- [Exercise brief] From the data that follows, copy every line holding the string "structure".
[[ Data section, beginning ]]
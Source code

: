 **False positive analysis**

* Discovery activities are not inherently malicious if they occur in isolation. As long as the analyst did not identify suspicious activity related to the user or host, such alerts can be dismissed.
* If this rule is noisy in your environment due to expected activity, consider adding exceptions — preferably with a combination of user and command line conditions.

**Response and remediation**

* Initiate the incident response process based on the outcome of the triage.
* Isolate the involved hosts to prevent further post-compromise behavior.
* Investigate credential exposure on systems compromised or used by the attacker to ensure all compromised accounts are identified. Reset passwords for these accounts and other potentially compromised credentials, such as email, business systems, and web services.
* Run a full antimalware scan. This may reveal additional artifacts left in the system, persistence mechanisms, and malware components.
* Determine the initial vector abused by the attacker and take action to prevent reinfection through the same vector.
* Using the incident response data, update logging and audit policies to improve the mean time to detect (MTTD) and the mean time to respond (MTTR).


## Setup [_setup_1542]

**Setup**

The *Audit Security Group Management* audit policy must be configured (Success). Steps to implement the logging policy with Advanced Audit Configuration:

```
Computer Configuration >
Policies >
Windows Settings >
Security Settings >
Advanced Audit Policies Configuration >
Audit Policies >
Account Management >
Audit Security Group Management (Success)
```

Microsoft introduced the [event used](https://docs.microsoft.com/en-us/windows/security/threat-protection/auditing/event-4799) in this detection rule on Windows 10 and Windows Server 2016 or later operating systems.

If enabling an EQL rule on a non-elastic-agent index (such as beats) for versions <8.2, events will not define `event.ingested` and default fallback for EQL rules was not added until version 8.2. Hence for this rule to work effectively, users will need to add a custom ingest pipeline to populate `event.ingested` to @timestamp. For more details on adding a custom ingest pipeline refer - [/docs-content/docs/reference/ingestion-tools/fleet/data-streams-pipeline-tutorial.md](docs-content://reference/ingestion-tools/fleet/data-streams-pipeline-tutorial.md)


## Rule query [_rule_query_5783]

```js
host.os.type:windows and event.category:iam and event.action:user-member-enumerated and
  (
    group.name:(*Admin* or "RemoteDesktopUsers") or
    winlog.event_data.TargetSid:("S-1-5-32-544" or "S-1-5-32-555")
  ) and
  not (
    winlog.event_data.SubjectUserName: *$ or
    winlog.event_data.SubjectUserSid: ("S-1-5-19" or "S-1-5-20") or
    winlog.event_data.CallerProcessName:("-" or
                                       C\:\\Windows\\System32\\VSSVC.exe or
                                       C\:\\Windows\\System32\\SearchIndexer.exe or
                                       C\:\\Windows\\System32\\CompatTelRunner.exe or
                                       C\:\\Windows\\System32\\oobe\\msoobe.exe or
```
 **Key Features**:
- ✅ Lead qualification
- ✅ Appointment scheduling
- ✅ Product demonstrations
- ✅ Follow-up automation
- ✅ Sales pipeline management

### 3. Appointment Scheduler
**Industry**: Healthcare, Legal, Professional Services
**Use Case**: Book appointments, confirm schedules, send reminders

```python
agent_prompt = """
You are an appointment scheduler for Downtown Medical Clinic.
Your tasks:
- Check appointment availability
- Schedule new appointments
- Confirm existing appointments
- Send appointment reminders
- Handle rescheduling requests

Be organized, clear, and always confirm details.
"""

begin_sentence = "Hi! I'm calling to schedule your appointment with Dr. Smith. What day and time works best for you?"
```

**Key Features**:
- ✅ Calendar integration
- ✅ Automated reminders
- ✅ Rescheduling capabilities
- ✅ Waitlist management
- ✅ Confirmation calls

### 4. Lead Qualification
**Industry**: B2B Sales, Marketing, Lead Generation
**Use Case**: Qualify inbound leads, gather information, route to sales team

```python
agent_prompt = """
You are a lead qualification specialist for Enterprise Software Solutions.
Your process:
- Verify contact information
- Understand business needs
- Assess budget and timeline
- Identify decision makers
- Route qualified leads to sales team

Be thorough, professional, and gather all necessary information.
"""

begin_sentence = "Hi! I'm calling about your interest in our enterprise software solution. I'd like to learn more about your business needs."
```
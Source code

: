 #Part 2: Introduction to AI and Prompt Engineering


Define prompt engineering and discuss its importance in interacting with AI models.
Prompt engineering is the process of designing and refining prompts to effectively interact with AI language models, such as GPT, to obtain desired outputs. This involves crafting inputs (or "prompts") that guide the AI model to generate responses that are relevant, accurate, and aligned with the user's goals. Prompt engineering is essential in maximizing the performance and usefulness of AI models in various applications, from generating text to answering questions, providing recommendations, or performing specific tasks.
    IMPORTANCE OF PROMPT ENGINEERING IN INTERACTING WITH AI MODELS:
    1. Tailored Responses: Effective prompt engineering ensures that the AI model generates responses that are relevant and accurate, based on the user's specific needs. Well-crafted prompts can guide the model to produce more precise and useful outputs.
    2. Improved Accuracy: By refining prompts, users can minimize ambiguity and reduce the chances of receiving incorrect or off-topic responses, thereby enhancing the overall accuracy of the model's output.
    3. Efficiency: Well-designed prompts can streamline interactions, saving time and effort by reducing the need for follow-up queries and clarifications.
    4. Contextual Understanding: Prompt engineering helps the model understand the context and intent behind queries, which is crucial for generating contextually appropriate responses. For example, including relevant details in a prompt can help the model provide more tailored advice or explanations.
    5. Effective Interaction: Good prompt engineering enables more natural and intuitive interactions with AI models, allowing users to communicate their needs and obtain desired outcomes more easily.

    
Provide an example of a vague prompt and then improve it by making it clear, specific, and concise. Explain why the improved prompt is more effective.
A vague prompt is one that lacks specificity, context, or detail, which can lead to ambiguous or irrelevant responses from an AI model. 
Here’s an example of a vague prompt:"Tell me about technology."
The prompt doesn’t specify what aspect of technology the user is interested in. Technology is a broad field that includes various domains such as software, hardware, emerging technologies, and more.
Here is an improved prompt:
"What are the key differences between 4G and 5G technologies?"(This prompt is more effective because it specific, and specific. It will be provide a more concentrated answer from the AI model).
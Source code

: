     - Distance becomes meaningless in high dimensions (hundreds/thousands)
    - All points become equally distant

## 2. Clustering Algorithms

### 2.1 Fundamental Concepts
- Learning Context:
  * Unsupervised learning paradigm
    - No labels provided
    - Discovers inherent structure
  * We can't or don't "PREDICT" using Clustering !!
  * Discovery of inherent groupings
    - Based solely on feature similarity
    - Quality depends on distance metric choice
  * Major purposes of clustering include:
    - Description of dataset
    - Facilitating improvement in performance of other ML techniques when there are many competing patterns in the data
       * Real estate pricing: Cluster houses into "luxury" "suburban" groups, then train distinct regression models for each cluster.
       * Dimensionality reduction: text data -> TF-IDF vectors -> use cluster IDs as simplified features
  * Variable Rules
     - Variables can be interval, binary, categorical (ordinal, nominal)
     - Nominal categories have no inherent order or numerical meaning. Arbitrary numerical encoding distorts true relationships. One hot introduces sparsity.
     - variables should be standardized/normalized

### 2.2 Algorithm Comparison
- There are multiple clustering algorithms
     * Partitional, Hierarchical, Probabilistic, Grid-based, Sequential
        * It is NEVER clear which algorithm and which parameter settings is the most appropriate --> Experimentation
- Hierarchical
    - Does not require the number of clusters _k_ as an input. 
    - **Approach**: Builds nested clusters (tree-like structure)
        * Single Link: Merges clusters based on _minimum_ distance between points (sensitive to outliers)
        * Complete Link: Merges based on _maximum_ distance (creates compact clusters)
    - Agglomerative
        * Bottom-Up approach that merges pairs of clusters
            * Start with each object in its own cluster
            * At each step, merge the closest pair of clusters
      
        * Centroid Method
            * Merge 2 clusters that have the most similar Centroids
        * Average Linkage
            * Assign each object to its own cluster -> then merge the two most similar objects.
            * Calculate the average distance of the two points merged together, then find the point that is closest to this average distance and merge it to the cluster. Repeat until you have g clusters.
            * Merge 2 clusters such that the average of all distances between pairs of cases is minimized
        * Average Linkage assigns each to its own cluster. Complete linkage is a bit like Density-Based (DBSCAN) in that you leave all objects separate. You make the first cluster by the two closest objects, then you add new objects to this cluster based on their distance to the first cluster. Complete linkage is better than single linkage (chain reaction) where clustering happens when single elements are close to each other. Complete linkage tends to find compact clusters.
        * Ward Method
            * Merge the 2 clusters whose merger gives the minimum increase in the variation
[[ Data section, end ]]
- [Exercise response]
    - Discovers inherent structure
    - **Approach**: Builds nested clusters (tree-like structure)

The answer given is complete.